Hay muy pocas cosas en este mundo tan evocadoras como la trompeta de Chet Baker. El sonido que sale de ella es tan suave como su voz, tan melodioso, tan romántico, que casi se convierte en ingenuo. A menudo no es un sonido triste, pero tampoco es alegre, y esa ‘Almost Blue’, esa melancolía tan típica suya ejemplifica el sonido del cool, un tipo de jazz un poco minimalista, sereno, como si en lugar de gritos fueran susurros lo que sale del corazón del músico. Escucharle tocar y cantar “My Funny Valentine” es sencillamente inolvidable. El cool nace en la West Coast de Estados Unidos, en la California soleada de los naranjeros y las grandes mansiones encaladas del alto Hollywood. Es la California de los sueños, el sol y la felicidad, pero también es la ciudad jungla de la que hablaba Jack Kerouac, la mega metrópoli inhóspita de las novelas negras del gran Dash y de sus alumnos aventajados Ray Chandler y James M. Cain. Pues bien, Chet Baker es el cool, y en su música y su vida se dan cita tanto esa luz cegadora de la costa como también las oscuridades y la corrupción angelinas.

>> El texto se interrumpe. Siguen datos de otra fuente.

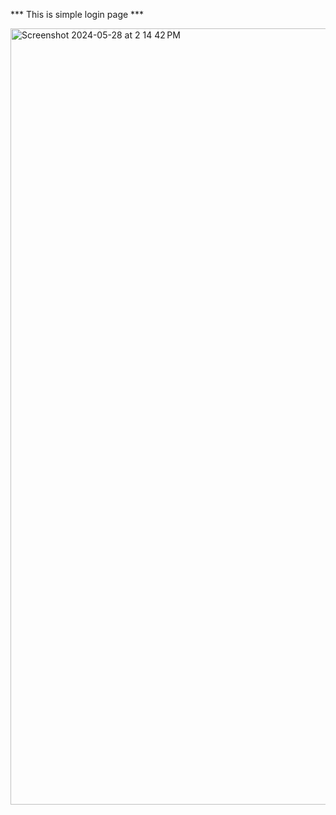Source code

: *** This is simple login page *** 

<img width="1242" alt="Screenshot 2024-05-28 at 2 14 42 PM" src="https://github.com/stvnplm8/Login-Page/assets/141971217/128add4e-0432-4d45-9a8d-a5af9b156636">
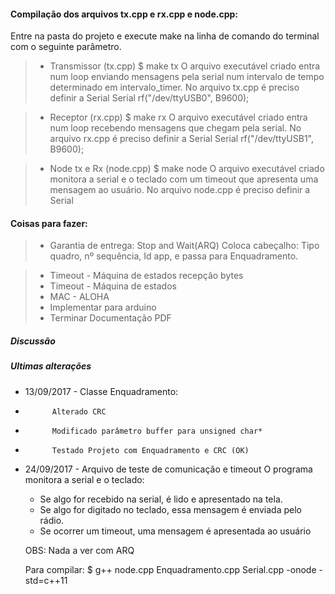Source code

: #### Compilação dos arquivos tx.cpp e rx.cpp  e node.cpp:
Entre na pasta do projeto e execute make na linha de comando do terminal com o seguinte parâmetro.

> - Transmissor (tx.cpp)
	$ make tx
	O arquivo executável criado entra num loop enviando mensagens pela serial num intervalo de tempo determinado em intervalo_timer.
	No arquivo tx.cpp é preciso definir a Serial
	Serial rf("/dev/ttyUSB0", B9600);

> - Receptor (rx.cpp)
	$ make rx
	O arquivo executável criado entra num loop recebendo mensagens que chegam pela serial.
	No arquivo rx.cpp é preciso definir a Serial
	Serial rf("/dev/ttyUSB1", B9600);

> - Node tx e Rx (node.cpp)
	$ make node
	O arquivo executável criado monitora a serial e o teclado com um timeout que apresenta uma mensagem ao usuário.
	No arquivo node.cpp é preciso definir a Serial


#### Coisas para fazer:

> - Garantia de entrega: Stop and Wait(ARQ)
    Coloca cabeçalho: Tipo quadro, nº sequência, Id app, e passa para Enquadramento.

> - Timeout - Máquina de estados recepção bytes
> - Timeout - Máquina de estados
> - MAC - ALOHA
> - Implementar para arduino
> - Terminar Documentação PDF


##### Discussão


##### Ultimas alterações
* 13/09/2017 - Classe Enquadramento:
-			Alterado CRC
-			Modificado parâmetro buffer para unsigned char*			 
-			Testado Projeto com Enquadramento e CRC (OK)
			
* 24/09/2017 -   Arquivo de teste de comunicação e timeout
  O programa monitora a serial e o teclado:  
  * Se algo for recebido na serial, 
    é lido e apresentado na tela.
  * Se algo for digitado no teclado, essa
    mensagem é enviada pelo rádio.
  * Se ocorrer um timeout, uma 
    mensagem é apresentada ao usuário 
   
   OBS: Nada a ver com ARQ
   
   Para compilar:
   $ g++ node.cpp Enquadramento.cpp Serial.cpp -onode -std=c++11
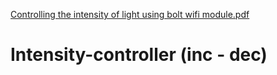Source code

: [Controlling the intensity of light using bolt wifi module.pdf](https://github.com/pratyaksha10/Intensity-controller/files/7024820/Controlling.the.intensity.of.light.using.bolt.wifi.module.pdf)
# Intensity-controller (inc - dec)
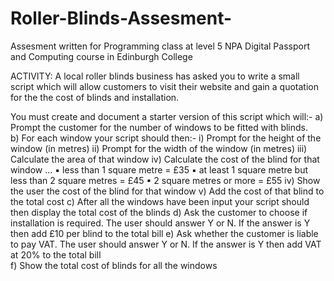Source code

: # Roller-Blinds-Assesment-

Assesment written for Programming class at level 5 NPA Digital Passport and Computing course in Edinburgh College


ACTIVITY: 
A local roller blinds business has asked you to write a small script which will allow customers to visit their website and gain a quotation for the the cost of blinds and installation. 
 
You must create and document a starter version of this script which will:- 
a)	Prompt the customer for the number of windows to be fitted with blinds.  
b)	For each window your script should then:- 
    i) Prompt for the height of the window (in metres) 
    ii) Prompt for the width of the window (in metres) 
    iii) Calculate the area of that window 
    iv) Calculate the cost of the blind for that window … 
    ▪	less than 1 square metre = £35 
    ▪	at least 1 square metre but less than 2 square metres = £45
    ▪ 	2 square metres or more = £55 
    iv)	Show the user the cost of the blind for that window 
    v)	Add the cost of that blind to the total cost 
c)	After all the windows have been input your script should then display the total cost of the blinds 
d)	Ask the customer to choose if installation is required. The user should answer Y or N. If the answer is Y then add £10 per blind to the total bill 
e)	Ask whether the customer is liable to pay VAT. The user should answer Y or N. If the answer is Y then add VAT at 20% to the total bill  
f)	Show the total cost of blinds for all the windows  
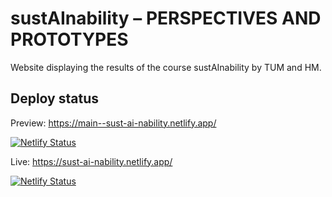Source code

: # sustAInability – PERSPECTIVES AND PROTOTYPES

Website displaying the results of the course sustAInability by TUM and HM.

## Deploy status

Preview: https://main--sust-ai-nability.netlify.app/


[![Netlify Status](https://api.netlify.com/api/v1/badges/70329843-cf85-476c-ba44-4dbbc06b5b87/deploy-status?branch=main)](https://app.netlify.com/sites/sust-ai-nability/deploys)


Live: https://sust-ai-nability.netlify.app/

[![Netlify Status](https://api.netlify.com/api/v1/badges/70329843-cf85-476c-ba44-4dbbc06b5b87/deploy-status)](https://app.netlify.com/sites/sust-ai-nability/deploys)

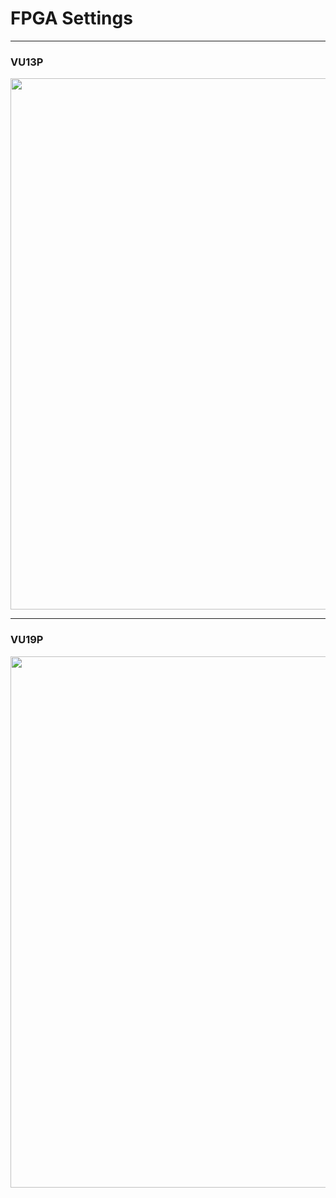 # FPGA Settings

---
### VU13P

<img src="https://github.com/user-attachments/assets/6a7f52a8-2c90-41d7-ad50-73579e2d9fd3" width=850>

---
### VU19P

<img src="https://github.com/user-attachments/assets/659a558b-6b26-4008-88de-fc68b8db1602" width=850>
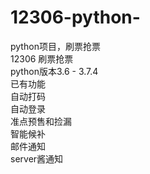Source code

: # 12306-python-
python项目，刷票抢票                                                                                                                       
12306 刷票抢票                                                                                                                       
python版本3.6 - 3.7.4                                                                                                                       
已有功能                                                                                                                       
 自动打码                                                                                                                       
 自动登录                                                                                                                       
 准点预售和捡漏                                                                                                                       
 智能候补                                                                                                                       
 邮件通知                                                                                                                       
 server酱通知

Recientemente se ha estrenado en España Let’s Get Lost, un descarnado documental sobre el genial músico nacido en Oklahoma. Se trata de una película cinematográficamente muy impactante, tan seca al espíritu como un Dry Martini a la lengua, con una preciosa y contrastada fotografía en blanco y negro, obra de Jeff Preiss, y una dirección valiente y audaz de Bruce Weber, quien acompañó al artista en su última gira. El director arranca declaraciones estremecedoras a los familiares de Baker -madre, mujeres, hijos- para quien el trompetista parece un completo desconocido. Y además habla el propio Chet Baker, un tipo de trato y acceso difícil y que desde luego transmite una gran sensación de infelicidad. El espectador no puede sino sentir amargura ante lo que se le ofrece. Asombra pensar hasta dónde puede llegar el infierno en la vida de una persona que en la faceta creativa es considerado sin miramientos uno de los grandes maestros. Uno se pregunta qué es realmente triunfar, y qué es realmente lo que importa. Es un misterio cómo la belleza y la hediondez pueden llegar a subsistir en la misma persona.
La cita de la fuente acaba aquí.